(Rendered images with source text)
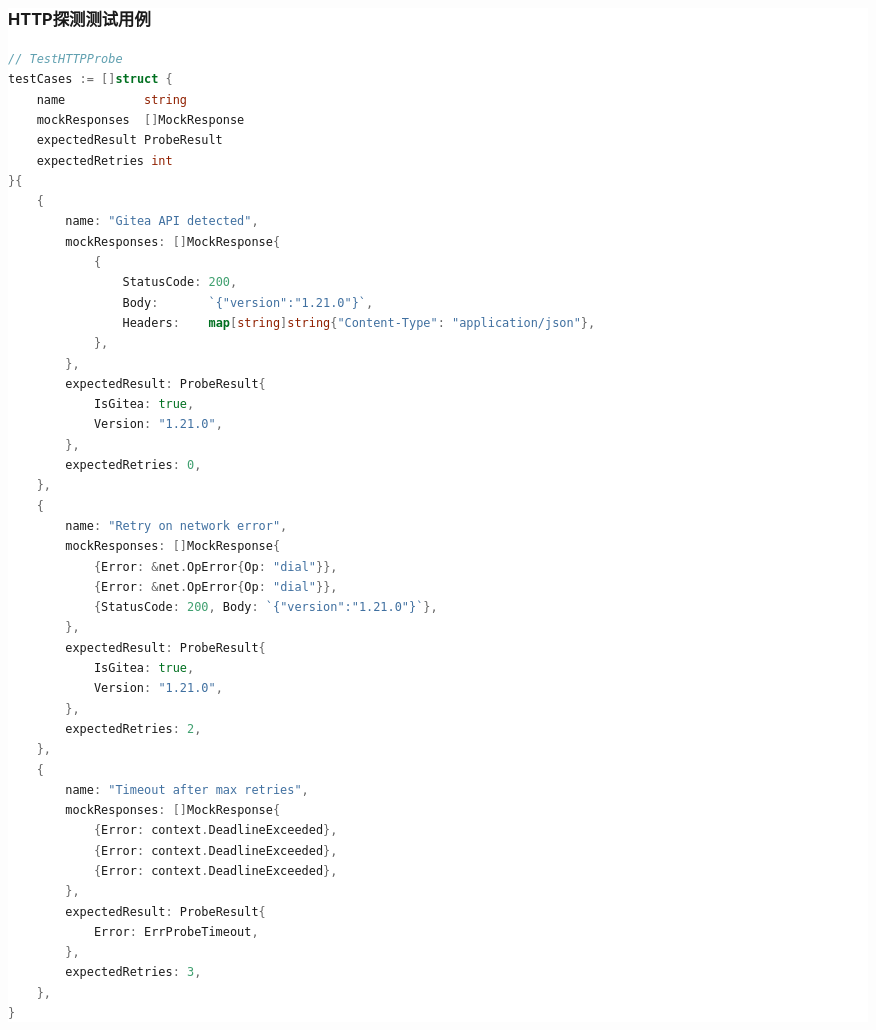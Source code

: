 ### HTTP探测测试用例

```go
// TestHTTPProbe
testCases := []struct {
    name           string
    mockResponses  []MockResponse
    expectedResult ProbeResult
    expectedRetries int
}{
    {
        name: "Gitea API detected",
        mockResponses: []MockResponse{
            {
                StatusCode: 200,
                Body:       `{"version":"1.21.0"}`,
                Headers:    map[string]string{"Content-Type": "application/json"},
            },
        },
        expectedResult: ProbeResult{
            IsGitea: true,
            Version: "1.21.0",
        },
        expectedRetries: 0,
    },
    {
        name: "Retry on network error",
        mockResponses: []MockResponse{
            {Error: &net.OpError{Op: "dial"}},
            {Error: &net.OpError{Op: "dial"}},
            {StatusCode: 200, Body: `{"version":"1.21.0"}`},
        },
        expectedResult: ProbeResult{
            IsGitea: true,
            Version: "1.21.0",
        },
        expectedRetries: 2,
    },
    {
        name: "Timeout after max retries",
        mockResponses: []MockResponse{
            {Error: context.DeadlineExceeded},
            {Error: context.DeadlineExceeded},
            {Error: context.DeadlineExceeded},
        },
        expectedResult: ProbeResult{
            Error: ErrProbeTimeout,
        },
        expectedRetries: 3,
    },
}
```
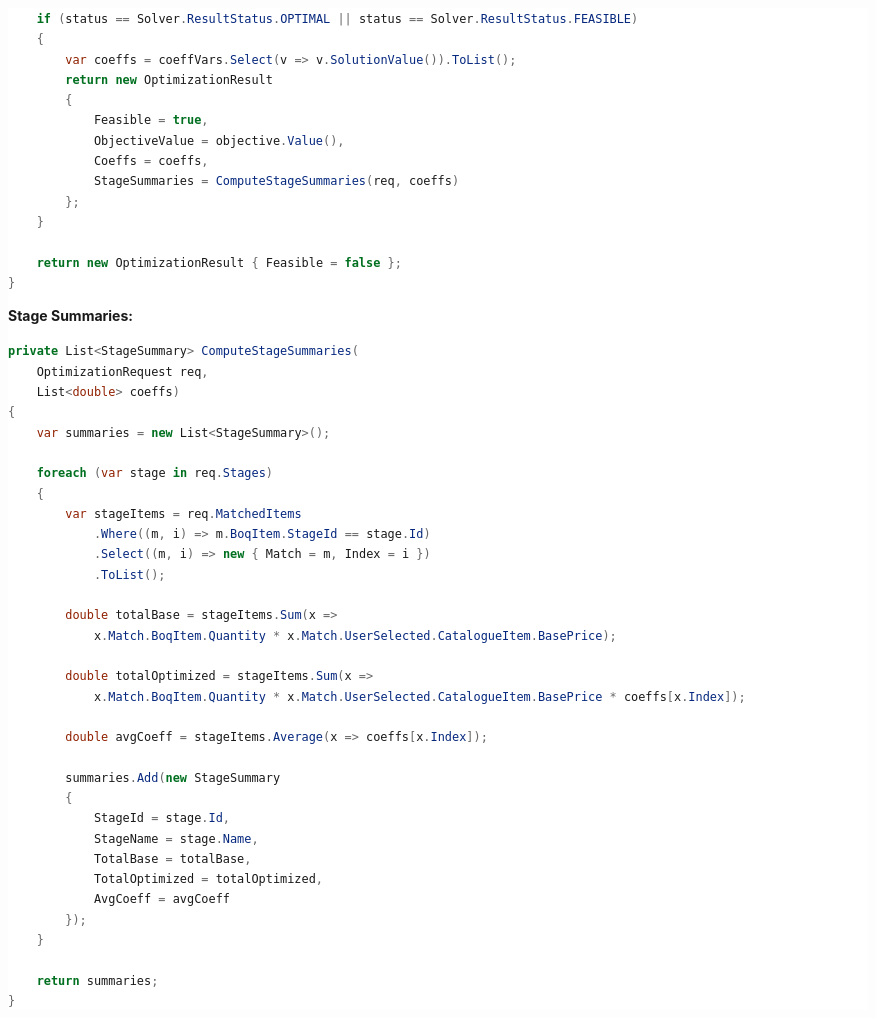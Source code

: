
```csharp
    if (status == Solver.ResultStatus.OPTIMAL || status == Solver.ResultStatus.FEASIBLE)
    {
        var coeffs = coeffVars.Select(v => v.SolutionValue()).ToList();
        return new OptimizationResult
        {
            Feasible = true,
            ObjectiveValue = objective.Value(),
            Coeffs = coeffs,
            StageSummaries = ComputeStageSummaries(req, coeffs)
        };
    }
    
    return new OptimizationResult { Feasible = false };
}
```

**Stage Summaries:**

```csharp
private List<StageSummary> ComputeStageSummaries(
    OptimizationRequest req, 
    List<double> coeffs)
{
    var summaries = new List<StageSummary>();
    
    foreach (var stage in req.Stages)
    {
        var stageItems = req.MatchedItems
            .Where((m, i) => m.BoqItem.StageId == stage.Id)
            .Select((m, i) => new { Match = m, Index = i })
            .ToList();
        
        double totalBase = stageItems.Sum(x => 
            x.Match.BoqItem.Quantity * x.Match.UserSelected.CatalogueItem.BasePrice);
        
        double totalOptimized = stageItems.Sum(x => 
            x.Match.BoqItem.Quantity * x.Match.UserSelected.CatalogueItem.BasePrice * coeffs[x.Index]);
        
        double avgCoeff = stageItems.Average(x => coeffs[x.Index]);
        
        summaries.Add(new StageSummary
        {
            StageId = stage.Id,
            StageName = stage.Name,
            TotalBase = totalBase,
            TotalOptimized = totalOptimized,
            AvgCoeff = avgCoeff
        });
    }
    
    return summaries;
}
```

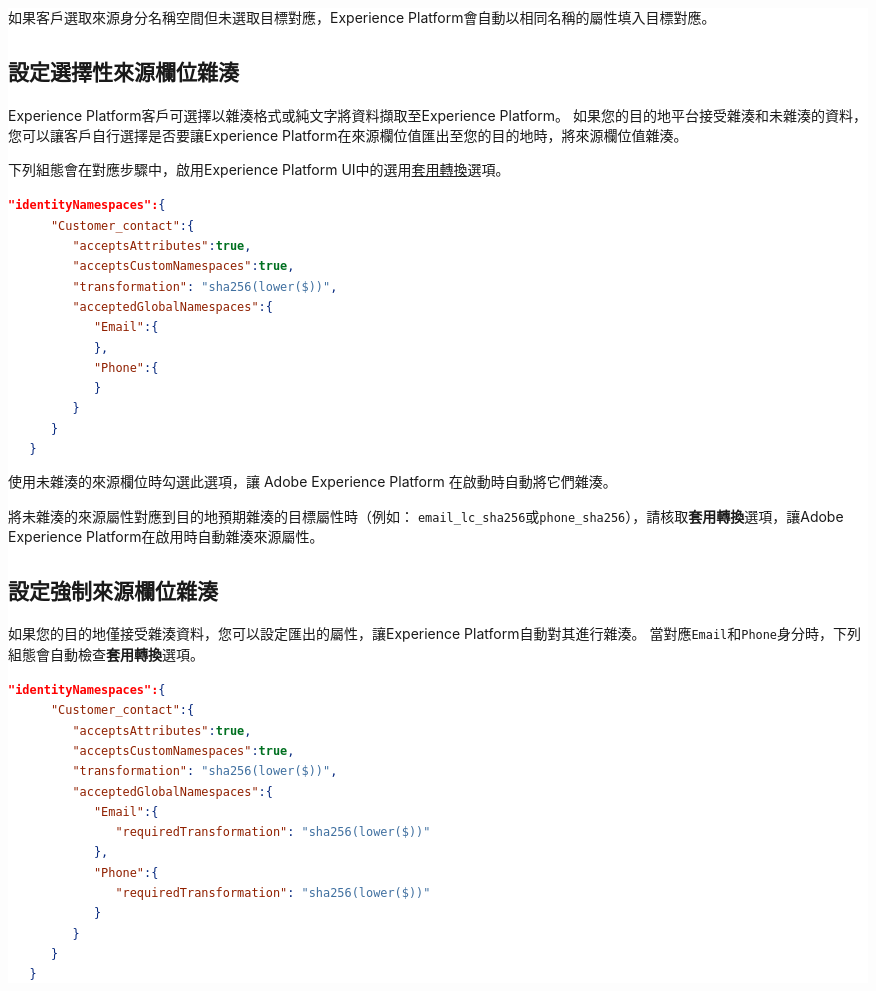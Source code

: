 如果客戶選取來源身分名稱空間但未選取目標對應，Experience Platform會自動以相同名稱的屬性填入目標對應。

## 設定選擇性來源欄位雜湊

Experience Platform客戶可選擇以雜湊格式或純文字將資料擷取至Experience Platform。 如果您的目的地平台接受雜湊和未雜湊的資料，您可以讓客戶自行選擇是否要讓Experience Platform在來源欄位值匯出至您的目的地時，將來源欄位值雜湊。

下列組態會在對應步驟中，啟用Experience Platform UI中的選用[套用轉換](../../../ui/activate-segment-streaming-destinations.md#apply-transformation)選項。

```json {line-numbers="true" highlight="5"}
"identityNamespaces":{
      "Customer_contact":{
         "acceptsAttributes":true,
         "acceptsCustomNamespaces":true,
         "transformation": "sha256(lower($))",
         "acceptedGlobalNamespaces":{
            "Email":{
            },
            "Phone":{
            }
         }
      }
   }
```

使用未雜湊的來源欄位時勾選此選項，讓 Adobe Experience Platform 在啟動時自動將它們雜湊。

將未雜湊的來源屬性對應到目的地預期雜湊的目標屬性時（例如： `email_lc_sha256`或`phone_sha256`），請核取&#x200B;**套用轉換**&#x200B;選項，讓Adobe Experience Platform在啟用時自動雜湊來源屬性。

## 設定強制來源欄位雜湊

如果您的目的地僅接受雜湊資料，您可以設定匯出的屬性，讓Experience Platform自動對其進行雜湊。 當對應`Email`和`Phone`身分時，下列組態會自動檢查&#x200B;**套用轉換**&#x200B;選項。

```json {line-numbers="true" highlight="8,11"}
"identityNamespaces":{
      "Customer_contact":{
         "acceptsAttributes":true,
         "acceptsCustomNamespaces":true,
         "transformation": "sha256(lower($))",
         "acceptedGlobalNamespaces":{
            "Email":{
               "requiredTransformation": "sha256(lower($))"
            },
            "Phone":{
               "requiredTransformation": "sha256(lower($))"
            }
         }
      }
   }
```
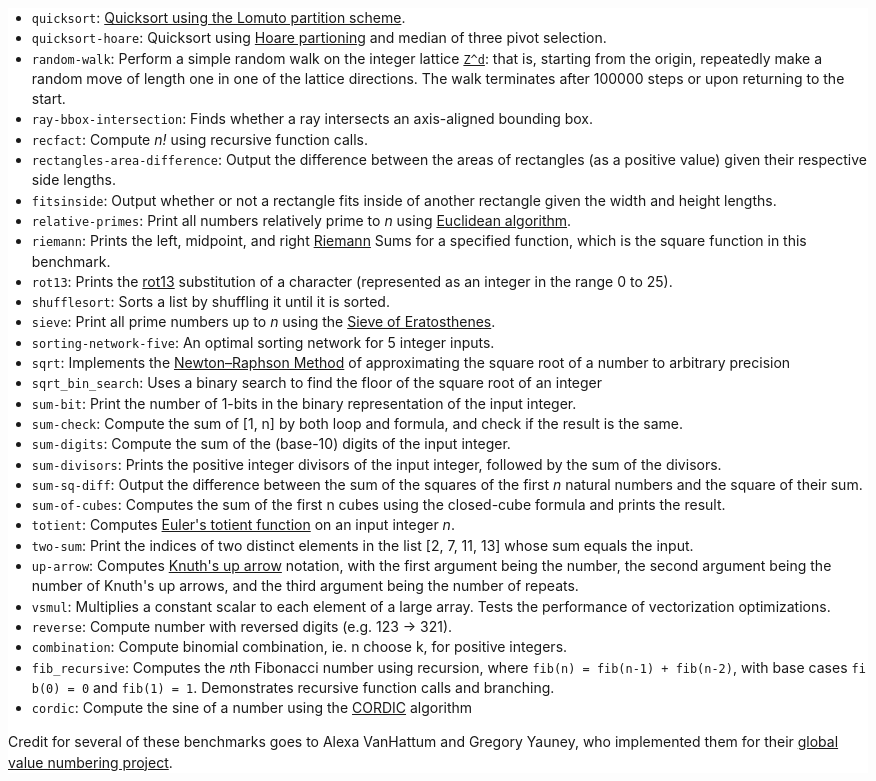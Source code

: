 * `quicksort`: [Quicksort using the Lomuto partition scheme][qsort].
* `quicksort-hoare`: Quicksort using [Hoare partioning][qsort-hoare] and median of three pivot selection.
* `random-walk`: Perform a simple random walk on the integer lattice [`Z^d`][int_lattice]: that is, starting from the origin, repeatedly make a random move of length one in one of the lattice directions. The walk terminates after 100000 steps or upon returning to the start.
* `ray-bbox-intersection`: Finds whether a ray intersects an axis-aligned bounding box.
* `recfact`: Compute *n!* using recursive function calls.
* `rectangles-area-difference`: Output the difference between the areas of rectangles (as a positive value) given their respective side lengths.
* `fitsinside`: Output whether or not a rectangle fits inside of another rectangle given the width and height lengths.
* `relative-primes`: Print all numbers relatively prime to *n* using [Euclidean algorithm][euclidean_into].
* `riemann`: Prints the left, midpoint, and right [Riemann][riemann] Sums for a specified function, which is the square function in this benchmark.
* `rot13`: Prints the [rot13][rot13] substitution of a character (represented as an integer in the range 0 to 25).
* `shufflesort`: Sorts a list by shuffling it until it is sorted.
* `sieve`: Print all prime numbers up to *n* using the [Sieve of Eratosthenes][sievee].
* `sorting-network-five`: An optimal sorting network for 5 integer inputs.
* `sqrt`: Implements the [Newton–Raphson Method][newton] of approximating the square root of a number to arbitrary precision
* `sqrt_bin_search`: Uses a binary search to find the floor of the square root of an integer
* `sum-bit`: Print the number of 1-bits in the binary representation of the input integer.
* `sum-check`: Compute the sum of [1, n] by both loop and formula, and check if the result is the same.
* `sum-digits`: Compute the sum of the (base-10) digits of the input integer.
* `sum-divisors`: Prints the positive integer divisors of the input integer, followed by the sum of the divisors.
* `sum-sq-diff`: Output the difference between the sum of the squares of the first *n* natural numbers and the square of their sum.
* `sum-of-cubes`: Computes the sum of the first n cubes using the closed-cube formula and prints the result.
* `totient`: Computes [Euler's totient function][totient] on an input integer *n*.
* `two-sum`: Print the indices of two distinct elements in the list [2, 7, 11, 13] whose sum equals the input.
* `up-arrow`: Computes [Knuth's up arrow][uparrow] notation, with the first argument being the number, the second argument being the number of Knuth's up arrows, and the third argument being the number of repeats.
* `vsmul`: Multiplies a constant scalar to each element of a large array. Tests the performance of vectorization optimizations.
* `reverse`: Compute number with reversed digits (e.g. 123 -> 321).
* `combination`: Compute binomial combination, ie. n choose k, for positive integers.
* `fib_recursive`: Computes the *n*th Fibonacci number using recursion, where `fib(n) = fib(n-1) + fib(n-2)`, with base cases `fib(0) = 0` and `fib(1) = 1`. Demonstrates recursive function calls and branching.
* `cordic`: Compute the sine of a number using the [CORDIC][cordic] algorithm

Credit for several of these benchmarks goes to Alexa VanHattum and Gregory Yauney, who implemented them for their [global value numbering project][gvnblog].


[birthday]: https://en.wikipedia.org/wiki/Birthday_problem
[cgroup]: https://en.wikipedia.org/wiki/Cyclic_group#Cyclically_ordered_groups
[fizzbuzz]: https://wiki.c2.com/?FizzBuzzTest
[qf]: https://en.wikipedia.org/wiki/Quadratic_formula
[gvnblog]: https://www.cs.cornell.edu/courses/cs6120/2019fa/blog/global-value-numbering/
[sievee]: https://en.wikipedia.org/wiki/Sieve_of_Eratosthenes
[collatz]: https://en.wikipedia.org/wiki/Collatz_conjecture
[catalan]: https://en.wikipedia.org/wiki/Catalan_number
[ackermann]: https://en.wikipedia.org/wiki/Ackermann_function
[newton]: https://en.wikipedia.org/wiki/Newton%27s_method
[matmul]: https://en.wikipedia.org/wiki/Matrix_multiplication_algorithm#Iterative_algorithm
[rng]: https://en.wikipedia.org/wiki/Linear_congruential_generator
[euclidean_into]: https://en.wikipedia.org/wiki/Euclidean_algorithm
[euclid]: https://en.wikipedia.org/wiki/Euclidean_algorithm#Euclidean_division
[eight_queens]: https://en.wikipedia.org/wiki/Eight_queens_puzzle
[newton]: https://en.wikipedia.org/wiki/Newton%27s_method
[trialdivision]: https://en.wikipedia.org/wiki/Trial_division
[adj]: https://en.wikipedia.org/wiki/Adjacency_matrix
[csr]: https://en.wikipedia.org/wiki/Sparse_matrix
[armstrong]: https://en.wikipedia.org/wiki/Narcissistic_number
[adler32]: https://en.wikipedia.org/wiki/Adler-32
[uparrow]: https://en.wikipedia.org/wiki/Knuth%27s_up-arrow_notation
[riemann]: https://en.wikipedia.org/wiki/Riemann_sum
[rot13]: https://en.wikipedia.org/wiki/ROT13
[primitive_root]: https://en.wikipedia.org/wiki/Primitive_root_modulo_n
[mandelbrot]: https://en.wikipedia.org/wiki/Mandelbrot_set
[palindrome]: https://en.wikipedia.org/wiki/Palindrome
[hanoi]: https://en.wikipedia.org/wiki/Tower_of_Hanoi
[euler]: https://en.wikipedia.org/wiki/E_(mathematical_constant)
[euclidean]: https://en.wikipedia.org/wiki/Norm_(mathematics)
[qsort]: https://en.wikipedia.org/wiki/Quicksort#Lomuto_partition_scheme
[qsort-hoare]: https://en.wikipedia.org/wiki/Quicksort#Hoare_partition_scheme
[modinv]: https://en.wikipedia.org/wiki/Modular_multiplicative_inverse
[totient]: https://en.wikipedia.org/wiki/Euler's_totient_function
[mccarthy91]: https://en.wikipedia.org/wiki/McCarthy_91_function
[exp_by_squaring]: https://en.wikipedia.org/wiki/Exponentiation_by_squaring
[montgomery]: https://en.wikipedia.org/wiki/Montgomery_modular_multiplication#The_REDC_algorithm
[modpow]: https://en.wikipedia.org/wiki/Modular_exponentiation
[cordic]: https://en.wikipedia.org/wiki/CORDIC
[int_lattice]: https://en.wikipedia.org/wiki/Integer_lattice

_EXERCISE AIM:_ From the records above, extract exactly and only the lines that begin at the line with "respective side lengths." and stop after the line with "123 -> 321).".

_OUTPUT FOR THIS TASK:_
* `rectangles-area-difference`: Output the difference between the areas of rectangles (as a positive value) given their respective side lengths.
* `fitsinside`: Output whether or not a rectangle fits inside of another rectangle given the width and height lengths.
* `relative-primes`: Print all numbers relatively prime to *n* using [Euclidean algorithm][euclidean_into].
* `riemann`: Prints the left, midpoint, and right [Riemann][riemann] Sums for a specified function, which is the square function in this benchmark.
* `rot13`: Prints the [rot13][rot13] substitution of a character (represented as an integer in the range 0 to 25).
* `shufflesort`: Sorts a list by shuffling it until it is sorted.
* `sieve`: Print all prime numbers up to *n* using the [Sieve of Eratosthenes][sievee].
* `sorting-network-five`: An optimal sorting network for 5 integer inputs.
* `sqrt`: Implements the [Newton–Raphson Method][newton] of approximating the square root of a number to arbitrary precision
* `sqrt_bin_search`: Uses a binary search to find the floor of the square root of an integer
* `sum-bit`: Print the number of 1-bits in the binary representation of the input integer.
* `sum-check`: Compute the sum of [1, n] by both loop and formula, and check if the result is the same.
* `sum-digits`: Compute the sum of the (base-10) digits of the input integer.
* `sum-divisors`: Prints the positive integer divisors of the input integer, followed by the sum of the divisors.
* `sum-sq-diff`: Output the difference between the sum of the squares of the first *n* natural numbers and the square of their sum.
* `sum-of-cubes`: Computes the sum of the first n cubes using the closed-cube formula and prints the result.
* `totient`: Computes [Euler's totient function][totient] on an input integer *n*.
* `two-sum`: Print the indices of two distinct elements in the list [2, 7, 11, 13] whose sum equals the input.
* `up-arrow`: Computes [Knuth's up arrow][uparrow] notation, with the first argument being the number, the second argument being the number of Knuth's up arrows, and the third argument being the number of repeats.
* `vsmul`: Multiplies a constant scalar to each element of a large array. Tests the performance of vectorization optimizations.
* `reverse`: Compute number with reversed digits (e.g. 123 -> 321).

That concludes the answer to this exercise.